(Data excerpts)
____
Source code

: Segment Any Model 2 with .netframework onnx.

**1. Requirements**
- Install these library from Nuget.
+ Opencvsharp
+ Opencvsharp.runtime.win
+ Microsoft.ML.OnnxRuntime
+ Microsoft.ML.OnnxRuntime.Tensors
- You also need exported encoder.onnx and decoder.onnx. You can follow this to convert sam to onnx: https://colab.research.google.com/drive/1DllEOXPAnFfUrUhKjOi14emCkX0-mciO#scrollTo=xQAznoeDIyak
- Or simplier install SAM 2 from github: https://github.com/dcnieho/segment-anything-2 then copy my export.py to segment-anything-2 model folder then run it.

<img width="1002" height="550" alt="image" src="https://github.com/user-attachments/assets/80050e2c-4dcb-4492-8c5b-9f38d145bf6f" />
____
**TASK:**
The answer must be every line from the records above that contains "Opencvsharp".

**ANSWER TO THIS PROBLEM:**
+ Opencvsharp
+ Opencvsharp.runtime.win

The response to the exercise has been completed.